(Data provided)

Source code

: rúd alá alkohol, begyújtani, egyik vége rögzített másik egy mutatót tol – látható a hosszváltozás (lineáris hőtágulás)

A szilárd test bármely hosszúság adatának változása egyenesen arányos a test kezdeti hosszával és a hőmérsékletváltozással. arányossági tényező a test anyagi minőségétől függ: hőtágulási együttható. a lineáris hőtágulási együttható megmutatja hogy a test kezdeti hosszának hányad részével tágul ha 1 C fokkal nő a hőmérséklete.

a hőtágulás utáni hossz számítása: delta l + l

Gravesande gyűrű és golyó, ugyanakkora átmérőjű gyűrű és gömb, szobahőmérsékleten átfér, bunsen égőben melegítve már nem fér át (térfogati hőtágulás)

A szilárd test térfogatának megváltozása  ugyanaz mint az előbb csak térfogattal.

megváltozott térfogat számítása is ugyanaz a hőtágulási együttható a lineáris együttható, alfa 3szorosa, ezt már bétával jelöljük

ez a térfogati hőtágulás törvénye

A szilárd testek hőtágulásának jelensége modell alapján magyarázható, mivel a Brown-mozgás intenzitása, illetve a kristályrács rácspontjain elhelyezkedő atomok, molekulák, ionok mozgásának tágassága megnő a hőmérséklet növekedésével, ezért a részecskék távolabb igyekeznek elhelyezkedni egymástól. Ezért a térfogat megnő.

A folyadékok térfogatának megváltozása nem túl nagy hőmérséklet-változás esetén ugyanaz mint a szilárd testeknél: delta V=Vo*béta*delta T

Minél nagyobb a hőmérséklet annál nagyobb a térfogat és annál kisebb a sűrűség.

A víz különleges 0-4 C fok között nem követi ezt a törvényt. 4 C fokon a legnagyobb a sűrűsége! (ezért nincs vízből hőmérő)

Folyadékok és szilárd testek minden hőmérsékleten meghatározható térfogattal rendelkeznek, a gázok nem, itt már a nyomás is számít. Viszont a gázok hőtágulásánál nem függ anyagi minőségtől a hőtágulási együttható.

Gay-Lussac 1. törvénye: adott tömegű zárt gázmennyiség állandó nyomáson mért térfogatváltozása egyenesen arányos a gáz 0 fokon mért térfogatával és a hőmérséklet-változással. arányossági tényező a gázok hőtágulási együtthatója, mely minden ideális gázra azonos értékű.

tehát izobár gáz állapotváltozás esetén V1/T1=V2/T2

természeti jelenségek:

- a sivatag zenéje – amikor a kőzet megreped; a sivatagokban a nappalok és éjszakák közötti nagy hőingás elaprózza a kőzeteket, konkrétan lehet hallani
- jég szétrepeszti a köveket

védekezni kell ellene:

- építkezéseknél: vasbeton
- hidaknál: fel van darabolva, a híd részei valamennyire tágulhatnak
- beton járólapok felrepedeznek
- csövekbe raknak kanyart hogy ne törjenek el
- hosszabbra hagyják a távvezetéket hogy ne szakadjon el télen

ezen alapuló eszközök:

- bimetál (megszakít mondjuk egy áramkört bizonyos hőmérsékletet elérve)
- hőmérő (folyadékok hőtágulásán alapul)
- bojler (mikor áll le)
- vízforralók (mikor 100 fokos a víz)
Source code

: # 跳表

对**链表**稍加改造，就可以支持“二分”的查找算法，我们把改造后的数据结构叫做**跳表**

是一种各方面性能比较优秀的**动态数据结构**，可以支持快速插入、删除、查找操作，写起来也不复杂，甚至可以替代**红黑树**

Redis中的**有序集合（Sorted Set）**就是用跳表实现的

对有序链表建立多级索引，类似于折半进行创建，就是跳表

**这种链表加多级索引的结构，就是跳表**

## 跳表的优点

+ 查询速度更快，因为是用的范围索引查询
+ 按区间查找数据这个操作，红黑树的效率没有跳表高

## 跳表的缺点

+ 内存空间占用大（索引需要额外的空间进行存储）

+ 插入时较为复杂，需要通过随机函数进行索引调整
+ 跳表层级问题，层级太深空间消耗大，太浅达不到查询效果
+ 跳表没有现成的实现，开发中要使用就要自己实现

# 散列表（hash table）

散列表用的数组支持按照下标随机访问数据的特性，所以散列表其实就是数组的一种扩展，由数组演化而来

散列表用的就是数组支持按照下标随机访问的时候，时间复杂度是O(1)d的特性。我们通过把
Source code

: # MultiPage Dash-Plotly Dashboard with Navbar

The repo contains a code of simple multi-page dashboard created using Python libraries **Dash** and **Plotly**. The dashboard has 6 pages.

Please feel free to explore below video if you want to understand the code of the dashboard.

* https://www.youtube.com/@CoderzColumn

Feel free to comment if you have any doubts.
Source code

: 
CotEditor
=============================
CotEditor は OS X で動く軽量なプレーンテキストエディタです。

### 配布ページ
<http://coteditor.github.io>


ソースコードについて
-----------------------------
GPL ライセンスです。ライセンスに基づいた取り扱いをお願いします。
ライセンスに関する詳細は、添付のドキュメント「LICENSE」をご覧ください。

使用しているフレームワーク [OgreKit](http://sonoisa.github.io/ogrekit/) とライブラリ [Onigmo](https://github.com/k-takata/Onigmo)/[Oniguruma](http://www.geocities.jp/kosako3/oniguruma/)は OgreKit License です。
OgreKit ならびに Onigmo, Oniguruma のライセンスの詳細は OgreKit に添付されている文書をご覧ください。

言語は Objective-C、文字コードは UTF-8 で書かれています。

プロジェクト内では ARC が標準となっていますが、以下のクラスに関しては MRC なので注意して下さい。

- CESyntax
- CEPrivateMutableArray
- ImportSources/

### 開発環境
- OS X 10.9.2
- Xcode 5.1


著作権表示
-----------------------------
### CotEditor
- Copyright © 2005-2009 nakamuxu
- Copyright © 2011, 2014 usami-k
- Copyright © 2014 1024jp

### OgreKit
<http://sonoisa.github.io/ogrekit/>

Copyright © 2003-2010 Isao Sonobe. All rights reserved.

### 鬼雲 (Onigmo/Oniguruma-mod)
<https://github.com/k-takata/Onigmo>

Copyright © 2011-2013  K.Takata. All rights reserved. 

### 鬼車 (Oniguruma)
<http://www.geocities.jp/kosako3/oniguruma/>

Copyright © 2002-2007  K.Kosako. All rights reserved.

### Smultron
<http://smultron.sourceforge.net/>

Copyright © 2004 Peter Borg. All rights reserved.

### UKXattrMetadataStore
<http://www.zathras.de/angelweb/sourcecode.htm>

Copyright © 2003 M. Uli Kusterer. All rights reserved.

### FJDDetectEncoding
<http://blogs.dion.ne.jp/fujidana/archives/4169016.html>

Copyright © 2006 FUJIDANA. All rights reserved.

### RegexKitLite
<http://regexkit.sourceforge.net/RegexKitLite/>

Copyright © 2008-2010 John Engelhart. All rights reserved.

(End Data provided)

* _Task statement_
Out of the data above, give again only the lines starting at the one holding "プロジェクト内では ARC が標準となっていますが、以下のクラスに関しては" and ending at the one holding "<http://blogs.dion.ne.jp/fujidana/archives/4169016.html>", unchanged.

* _Solution to the exercise_
プロジェクト内では ARC が標準となっていますが、以下のクラスに関しては MRC なので注意して下さい。

- CESyntax
- CEPrivateMutableArray
- ImportSources/

### 開発環境
- OS X 10.9.2
- Xcode 5.1


著作権表示
-----------------------------
### CotEditor
- Copyright © 2005-2009 nakamuxu
- Copyright © 2011, 2014 usami-k
- Copyright © 2014 1024jp

### OgreKit
<http://sonoisa.github.io/ogrekit/>

Copyright © 2003-2010 Isao Sonobe. All rights reserved.

### 鬼雲 (Onigmo/Oniguruma-mod)
<https://github.com/k-takata/Onigmo>

Copyright © 2011-2013  K.Takata. All rights reserved. 

### 鬼車 (Oniguruma)
<http://www.geocities.jp/kosako3/oniguruma/>

Copyright © 2002-2007  K.Kosako. All rights reserved.

### Smultron
<http://smultron.sourceforge.net/>

Copyright © 2004 Peter Borg. All rights reserved.

### UKXattrMetadataStore
<http://www.zathras.de/angelweb/sourcecode.htm>

Copyright © 2003 M. Uli Kusterer. All rights reserved.

### FJDDetectEncoding
<http://blogs.dion.ne.jp/fujidana/archives/4169016.html>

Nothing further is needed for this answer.